* [Exercise requirements]: Some lines in the listing hold the word "данных". Return each of them.

─── Material provided

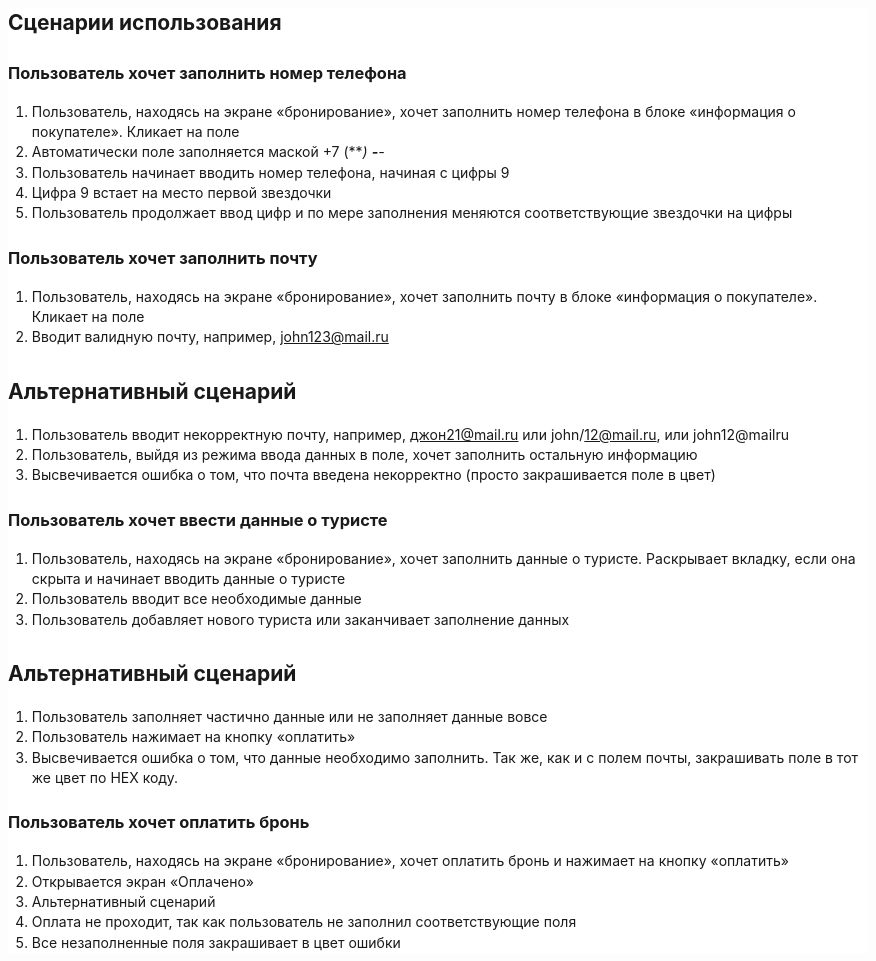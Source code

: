 

## Сценарии использования
### Пользователь хочет заполнить номер телефона
1. Пользователь, находясь на экране «бронирование», хочет заполнить номер телефона в блоке «информация о покупателе». Кликает на поле
2. Автоматически поле заполняется маской +7 (***) ***-**-**
3. Пользователь начинает вводить номер телефона, начиная с цифры 9
4. Цифра 9 встает на место первой звездочки
5. Пользователь продолжает ввод цифр и по мере заполнения меняются
соответствующие звездочки на цифры
### Пользователь хочет заполнить почту
1. Пользователь, находясь на экране «бронирование», хочет заполнить почту в блоке «информация о покупателе». Кликает на поле
2. Вводит валидную почту, например, john123@mail.ru
## Альтернативный сценарий
1. Пользователь вводит некорректную почту, например, джон21@mail.ru или john/12@mail.ru, или john12@mailru
2. Пользователь, выйдя из режима ввода данных в поле, хочет заполнить остальную информацию
3. Высвечивается ошибка о том, что почта введена некорректно (просто закрашивается поле в цвет)
### Пользователь хочет ввести данные о туристе
1. Пользователь, находясь на экране «бронирование», хочет заполнить данные о туристе. Раскрывает вкладку, если она скрыта и начинает вводить данные о туристе
2. Пользователь вводит все необходимые данные
3. Пользователь добавляет нового туриста или заканчивает заполнение
данных
## Альтернативный сценарий
1. Пользователь заполняет частично данные или не заполняет данные вовсе
2. Пользователь нажимает на кнопку «оплатить»
3. Высвечивается ошибка о том, что данные необходимо заполнить. Так же, как
и с полем почты, закрашивать поле в тот же цвет по HEX коду.

### Пользователь хочет оплатить бронь
1. Пользователь, находясь на экране «бронирование», хочет оплатить бронь и нажимает на кнопку «оплатить»
2. Открывается экран «Оплачено»
3. Альтернативный сценарий
4. Оплата не проходит, так как пользователь не заполнил соответствующие поля
5. Все незаполненные поля закрашивает в цвет ошибки

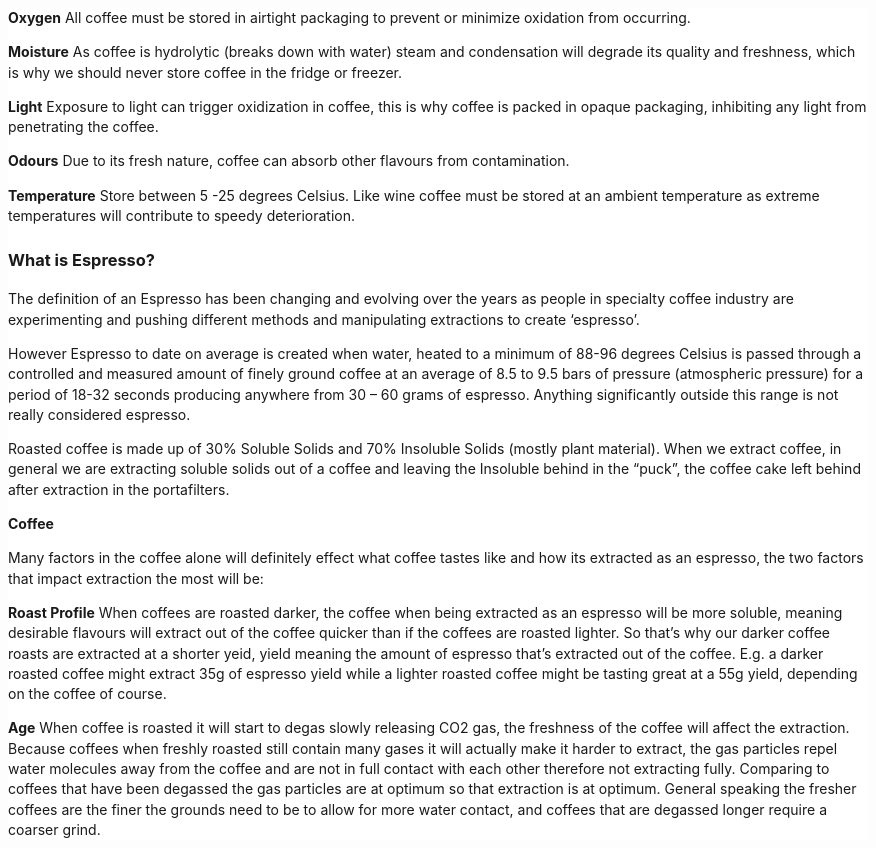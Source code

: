 **Oxygen**
All coffee must be stored in airtight packaging to prevent or minimize oxidation from occurring.

**Moisture**
As coffee is hydrolytic (breaks down with water) steam and condensation will degrade its quality and freshness, which is why we should never store coffee in the fridge or freezer.

**Light**
Exposure to light can trigger oxidization in coffee, this is why coffee is packed in opaque packaging, inhibiting any light from penetrating the coffee.

**Odours**
Due to its fresh nature, coffee can absorb other flavours from contamination.

**Temperature**
Store between 5 -25 degrees Celsius. Like wine coffee must be stored at an ambient temperature as extreme temperatures will contribute to speedy deterioration.

### What is Espresso?

The definition of an Espresso has been changing and evolving over the years as people in specialty coffee industry are experimenting and pushing different methods and manipulating extractions to create ‘espresso’.

However Espresso to date on average is created when water, heated to a minimum of 88-96 degrees Celsius is passed through a controlled and measured amount of finely ground coffee at an average of 8.5 to 9.5 bars of pressure (atmospheric pressure) for a period of 18-32 seconds producing anywhere from 30 – 60 grams of espresso. Anything significantly outside this range is not really considered espresso.

Roasted coffee is made up of 30% Soluble Solids and 70% Insoluble Solids (mostly plant material). When we extract coffee, in general we are extracting soluble solids out of a coffee and leaving the Insoluble behind in the “puck”, the coffee cake left behind after extraction in the portafilters.

**Coffee**

Many factors in the coffee alone will definitely effect what coffee tastes like and how its extracted as an espresso, the two factors that impact extraction the most will be:

**Roast Profile**
When coffees are roasted darker, the coffee when being extracted as an espresso will be more soluble, meaning desirable flavours will extract out of the coffee quicker than if the coffees are roasted lighter. So that’s why our darker coffee roasts are extracted at a shorter yeid, yield meaning the amount of espresso that’s extracted out of the coffee. E.g. a darker roasted coffee might extract 35g of espresso yield while a lighter roasted coffee might be tasting great at a 55g yield, depending on the coffee of course.

**Age**
When coffee is roasted it will start to degas slowly releasing CO2 gas, the freshness of the coffee will affect the extraction. Because coffees when freshly roasted still contain many gases it will actually make it harder to extract, the gas particles repel water molecules away from the coffee and are not in full contact with each other therefore not extracting fully. Comparing to coffees that have been degassed the gas particles are at optimum so that extraction is at optimum. General speaking the fresher coffees are the finer the grounds need to be to allow for more water contact, and coffees that are degassed longer require a coarser grind.
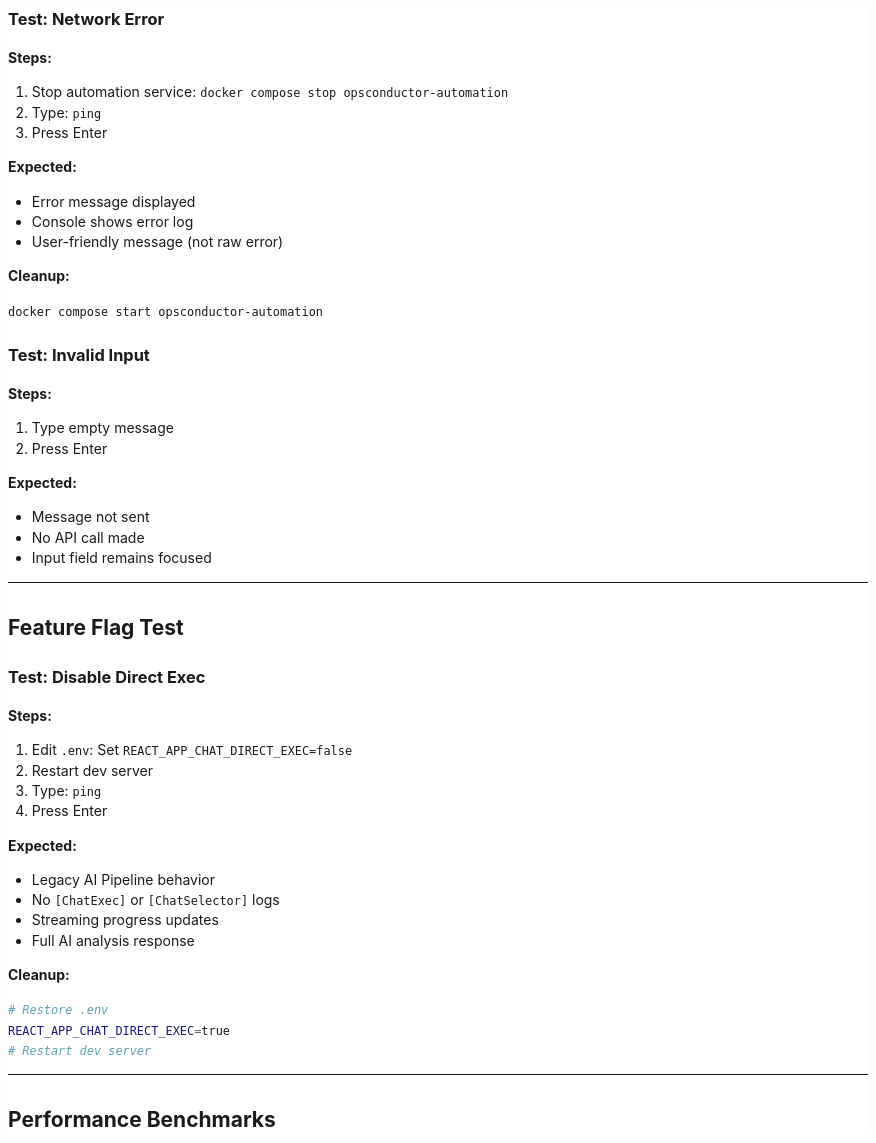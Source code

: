 ### Test: Network Error
**Steps:**
1. Stop automation service: `docker compose stop opsconductor-automation`
2. Type: `ping`
3. Press Enter

**Expected:**
- Error message displayed
- Console shows error log
- User-friendly message (not raw error)

**Cleanup:**
```bash
docker compose start opsconductor-automation
```

### Test: Invalid Input
**Steps:**
1. Type empty message
2. Press Enter

**Expected:**
- Message not sent
- No API call made
- Input field remains focused

---

## Feature Flag Test

### Test: Disable Direct Exec
**Steps:**
1. Edit `.env`: Set `REACT_APP_CHAT_DIRECT_EXEC=false`
2. Restart dev server
3. Type: `ping`
4. Press Enter

**Expected:**
- Legacy AI Pipeline behavior
- No `[ChatExec]` or `[ChatSelector]` logs
- Streaming progress updates
- Full AI analysis response

**Cleanup:**
```bash
# Restore .env
REACT_APP_CHAT_DIRECT_EXEC=true
# Restart dev server
```

---

## Performance Benchmarks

──────

* [Response]:
2. Пользователь, выйдя из режима ввода данных в поле, хочет заполнить остальную информацию
данных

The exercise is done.